TASK REQUIREMENTS: Every line from the start of the records through the line with "# Opinionated Defaults" is to be written out exactly; pictures are not.
(Beginning of DATA)
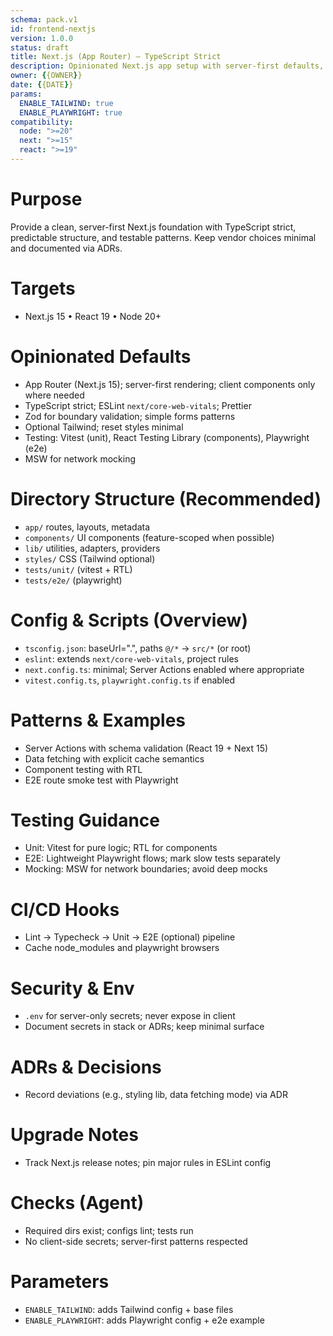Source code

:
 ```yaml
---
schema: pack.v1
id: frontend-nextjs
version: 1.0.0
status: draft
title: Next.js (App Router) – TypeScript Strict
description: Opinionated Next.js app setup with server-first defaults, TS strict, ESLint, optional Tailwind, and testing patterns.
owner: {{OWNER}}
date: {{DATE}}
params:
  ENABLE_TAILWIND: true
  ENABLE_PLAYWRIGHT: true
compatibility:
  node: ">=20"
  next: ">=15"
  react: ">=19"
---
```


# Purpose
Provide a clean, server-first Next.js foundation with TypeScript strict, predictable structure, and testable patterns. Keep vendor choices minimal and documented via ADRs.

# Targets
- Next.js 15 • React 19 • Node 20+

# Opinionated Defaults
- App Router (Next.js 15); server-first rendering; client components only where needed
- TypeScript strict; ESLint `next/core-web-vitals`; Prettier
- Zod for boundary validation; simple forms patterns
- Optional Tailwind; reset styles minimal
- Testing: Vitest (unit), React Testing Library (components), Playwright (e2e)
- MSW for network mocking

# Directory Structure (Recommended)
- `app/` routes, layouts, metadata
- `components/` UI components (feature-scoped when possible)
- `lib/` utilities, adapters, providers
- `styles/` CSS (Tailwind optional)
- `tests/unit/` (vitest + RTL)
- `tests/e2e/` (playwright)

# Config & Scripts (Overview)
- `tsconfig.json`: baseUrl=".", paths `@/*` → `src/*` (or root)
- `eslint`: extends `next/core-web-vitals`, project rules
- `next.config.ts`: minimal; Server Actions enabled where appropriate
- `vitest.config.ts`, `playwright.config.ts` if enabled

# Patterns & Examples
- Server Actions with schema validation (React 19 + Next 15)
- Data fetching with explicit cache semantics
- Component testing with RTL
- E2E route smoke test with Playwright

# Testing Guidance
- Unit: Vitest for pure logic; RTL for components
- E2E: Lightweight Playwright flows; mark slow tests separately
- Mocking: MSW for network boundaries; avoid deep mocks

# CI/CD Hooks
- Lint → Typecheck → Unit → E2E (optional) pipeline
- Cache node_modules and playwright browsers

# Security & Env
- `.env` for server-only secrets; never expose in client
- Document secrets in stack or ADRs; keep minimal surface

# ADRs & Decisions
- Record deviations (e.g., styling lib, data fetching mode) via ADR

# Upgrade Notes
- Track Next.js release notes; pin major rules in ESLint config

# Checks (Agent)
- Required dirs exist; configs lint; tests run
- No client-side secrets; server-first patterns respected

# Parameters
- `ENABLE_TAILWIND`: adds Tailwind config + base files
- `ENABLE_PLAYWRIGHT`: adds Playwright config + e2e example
(End of DATA)
EXPECTED ANSWER:
Source code

:
 ```yaml
---
schema: pack.v1
id: frontend-nextjs
version: 1.0.0
status: draft
title: Next.js (App Router) – TypeScript Strict
description: Opinionated Next.js app setup with server-first defaults, TS strict, ESLint, optional Tailwind, and testing patterns.
owner: {{OWNER}}
date: {{DATE}}
params:
  ENABLE_TAILWIND: true
  ENABLE_PLAYWRIGHT: true
compatibility:
  node: ">=20"
  next: ">=15"
  react: ">=19"
---
```


# Purpose
Provide a clean, server-first Next.js foundation with TypeScript strict, predictable structure, and testable patterns. Keep vendor choices minimal and documented via ADRs.

# Targets
- Next.js 15 • React 19 • Node 20+

# Opinionated Defaults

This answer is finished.